There are many examples of how inauthentic posing is quickly called out by consumers. When Pepsi used Kendall Jenner in an ad designed to address the unrest around the black lives matter protest, viewers called out the attempt as being superficial as they felt it was ignorant of the reality. Pepsi apologizes and immediately pulls the ad down but it stays in the memory of the viewers as a tasteless attempt to capitalize on a climate of social unrest. In contrast, when Starbucks stepped into controversy and faced backlash when its staff member in New York called the cops on two black men waiting for their friend, Starbucks responded from the inside out. Instead of brushing the case aside as an isolated incident, they closed down 8,000 stores across the United States for Racial Bias Training. The move cost them $12 million in profit, but won them brand loyalty mending consumer sentiment.
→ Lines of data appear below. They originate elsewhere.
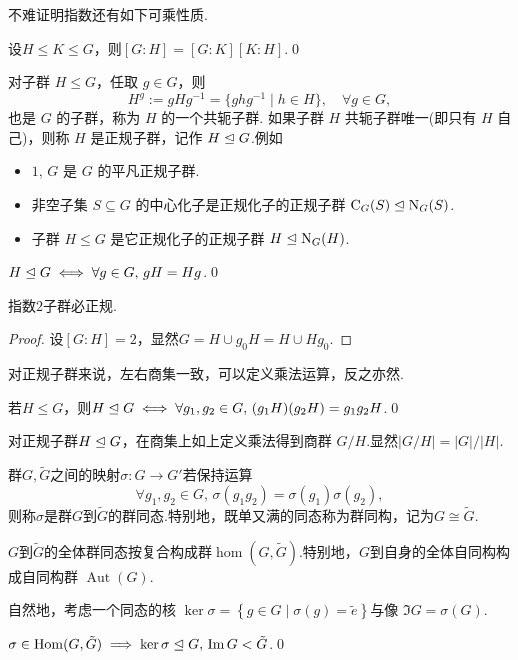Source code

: 不难证明指数还有如下可乘性质.
\begin{prop}
	设$H\le K\le G$，则$[G:H]=[G:K][K:H]$.\qed
\end{prop}

对子群 $H\le G$，任取 $g\in G$，则
\[
	H^g:=gHg^{-1}=\{ghg^{-1}\mid h\in H\},\quad\forall g\in G,
\]
也是 $G$ 的子群，称为 $H$ 的一个{\heiti 共轭子群}.
如果子群 $H$ 共轭子群唯一(即只有 $H$ 自己)，则称 $H$ 是{\heiti 正规子群}，记作 $H\trianglelefteq G$.例如
\begin{itemize}
	\item $1,\,G$ 是 $G$ 的平凡正规子群.
	\item 非空子集 $S\subseteq G$ 的中心化子是正规化子的正规子群 $\mathrm{C}_G(S)\trianglelefteq\mathrm{N}_G(S)$.
	\item 子群 $H\le G$ 是它正规化子的正规子群 $H\trianglelefteq\mathrm{N}_G(H)$.
\end{itemize}
\begin{lemma}
	$H\trianglelefteq G\iff\forall g\in G,\,gH=Hg$.\qed
\end{lemma}
\begin{cor}
	指数$2$子群必正规.
\end{cor}
\begin{proof}
	设$[G:H]=2$，显然$G=H\cup g_0H=H\cup Hg_0$.
\end{proof}

对正规子群来说，左右商集一致，可以定义乘法运算，反之亦然.
\begin{lemma}
	若$H\le G$，则$H\trianglelefteq G\iff\forall g_1,g_2\in G,\,(g_1H)(g_2H)=g_1g_2H$.\qed
\end{lemma}

对正规子群$H\trianglelefteq G$，在商集上如上定义乘法得到{\heiti 商群} $G/H$.显然$|G/H|=|G|/|H|$.

\begin{definition}
	群$G,\tilde{G}$之间的映射$\sigma\colon G\to G'$若保持运算
	\[
		\forall g_1,g_2\in G,\,\sigma(g_1g_2)=\sigma(g_1)\sigma(g_2),
	\]
	则称$\sigma$是群$G$到$\tilde{G}$的{\heiti 群同态}.特别地，既单又满的同态称为{\heiti 群同构}，记为$G\cong\tilde{G}$.

	$G$到$\tilde{G}$的全体群同态按复合构成群$\hom(G,\tilde{G})$.特别地，$G$到自身的全体自同构构成{\heiti 自同构群} $\operatorname*{Aut}(G)$.
\end{definition}

自然地，考虑一个同态的{\heiti 核} $\ker\sigma=\left\{g\in G\mid \sigma(g)=\tilde{e}\right\}$与{\heiti 像} $\Im G=\sigma(G)$.
\begin{prop}
	$\sigma\in\operatorname*{Hom}(G,\tilde{G})\implies\ker\sigma\trianglelefteq G,\,\operatorname*{Im} G<\tilde{G}$.\qed
\end{prop}

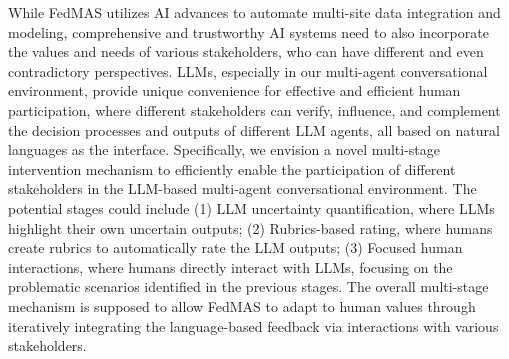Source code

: While FedMAS utilizes AI advances to automate multi-site data integration and modeling, comprehensive and trustworthy AI systems need to also incorporate the values and needs of various stakeholders, who can have different and even contradictory perspectives. LLMs, especially in our multi-agent conversational environment, provide unique convenience for effective and efficient human participation, where different stakeholders can verify, influence, and complement the decision processes and outputs of different LLM agents, all based on natural languages as the interface.
Specifically, we envision a novel multi-stage intervention mechanism to efficiently enable the participation of different stakeholders in the LLM-based multi-agent conversational environment. The potential stages could include (1) LLM uncertainty quantification, where LLMs highlight their own uncertain outputs; (2) Rubrics-based rating, where humans create rubrics to automatically rate the LLM outputs; (3) Focused human interactions, where humans directly interact with LLMs, focusing on the problematic scenarios identified in the previous stages. The overall multi-stage mechanism is supposed to allow FedMAS to adapt to human values through iteratively integrating the language-based feedback via interactions with various stakeholders.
Brands are built on trust, which is why brand strategy must be authentic and free of gimmicks. In the long run, using ‘purpose, sustainability, transparency’ as mere buzzwords to resourcefully manipulate consumers and drive profits will do more harm than good. When brands are built steadily and consistently on ethics, trust naturally flows and brands are able to create involved relationships with their consumers. For as long as the brand strategy is off, lazy or inauthentic, the very foundation of the business remains cracked.
When your brand strategy is intelligently designed, it consistently delivers a promised experience building confidence and brand love— helping you stand tall however cluttered the market shelf.